Grigoryev E G, Kogan A S, Kolmakov S A, Nechaev E V, Usov S A, Fadeeva T V
Department of Purulent Surgery, Irkutsk Institute of Surgery, Siberia, Russia.
Int Surg. 1998 Jul-Sep;83(3):245-9.
In vitro experiments on fibrin films using purulent exudate from the abdominal cavity of rats with experimental peritonitis demonstrate the fibrinolytic effect of bacterial proteinases immobilized on a polymeric matrix. The application of Imozimaza in the complex treatment of experimental peritonitis by the way of intraperitoneal lavage resulted in reliable lowering of mortality, due to the lysis of fibrinopurulent abdominal contents and better contact between antibacterial agents and peritonitis pathogens. In the clinic, prolonged abdominal proteolysis was applied to 44 patients with postoperative diffuse purulent peritonitis of >24 h duration. Under the conditions of programmable relaparotomy, intraperitoneal Imozimaza infusion led (as in in vitro tests) to the lysis of fibrinopurulent masses, which contained micro-organisms of an order higher than exudate. It was accompanied by increase in the drainage efficacy, absence of fragmentation of abdominal contents and absence of secondary abscesses. The use of Imozimaza on the background of complex antibacterial treatment and combined homeostatic therapy resulted in lowering of mortality from 65.8% to 27.3%. Complications and contra-indications for Imozimaza use in diffuse purulent peritonitis were not registered.

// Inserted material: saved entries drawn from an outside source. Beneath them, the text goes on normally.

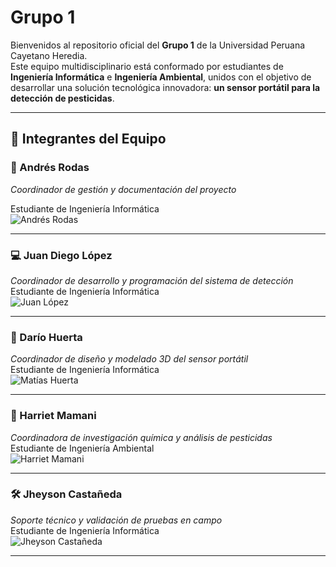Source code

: # Grupo 1

Bienvenidos al repositorio oficial del **Grupo 1** de la Universidad Peruana Cayetano Heredia.  
Este equipo multidisciplinario está conformado por estudiantes de **Ingeniería Informática** e **Ingeniería Ambiental**, unidos con el objetivo de desarrollar una solución tecnológica innovadora: **un sensor portátil para la detección de pesticidas**.

---

## 👥 Integrantes del Equipo

### 🧊 Andrés Rodas  
*Coordinador de gestión y documentación del proyecto*

Estudiante de Ingeniería Informática  
![Andrés Rodas](images/andres_rodas.jpg)

---

### 💻 Juan Diego López  
*Coordinador de desarrollo y programación del sistema de detección*  
Estudiante de Ingeniería Informática  
![Juan López](images/juan_lopez.jpg)

---

### 📑 Darío Huerta  
*Coordinador de diseño y modelado 3D del sensor portátil*   
Estudiante de Ingeniería Informática  
![Matías Huerta](images/dario_huerta.jpg)

---

### 🔬 Harriet Mamani  
*Coordinadora de investigación química y análisis de pesticidas*  
Estudiante de Ingeniería Ambiental  
![Harriet Mamani](images/harriet_mamani.jpg)

---

### 🛠️ Jheyson Castañeda  
*Soporte técnico y validación de pruebas en campo*  
Estudiante de Ingeniería Informática  
![Jheyson Castañeda](images/jheyson_castaneda.jpg)

---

使用实验性腹膜炎大鼠腹腔脓性渗出液对纤维蛋白膜进行的体外实验表明,固定在聚合物基质上的细菌蛋白酶具有纤溶作用。通过腹腔灌洗的方式将伊莫齐马扎应用于实验性腹膜炎的综合治疗中,由于纤维蛋白脓性腹腔内容物的溶解以及抗菌剂与腹膜炎病原体之间更好的接触,使得死亡率可靠降低。在临床上,对44例术后弥漫性脓性腹膜炎持续时间超过24小时的患者应用了延长的腹腔蛋白水解疗法。在可程控再次剖腹手术的情况下,腹腔内注入伊莫齐马扎(如同体外试验)导致纤维蛋白脓性团块溶解,这些团块中所含微生物数量比渗出液中的更高。这伴随着引流效果的提高、腹腔内容物无破碎以及无继发性脓肿。在联合抗菌治疗和联合稳态疗法的背景下使用伊莫齐马扎,使死亡率从65.8%降至27.3%。未记录到伊莫齐马扎用于弥漫性脓性腹膜炎的并发症和禁忌证。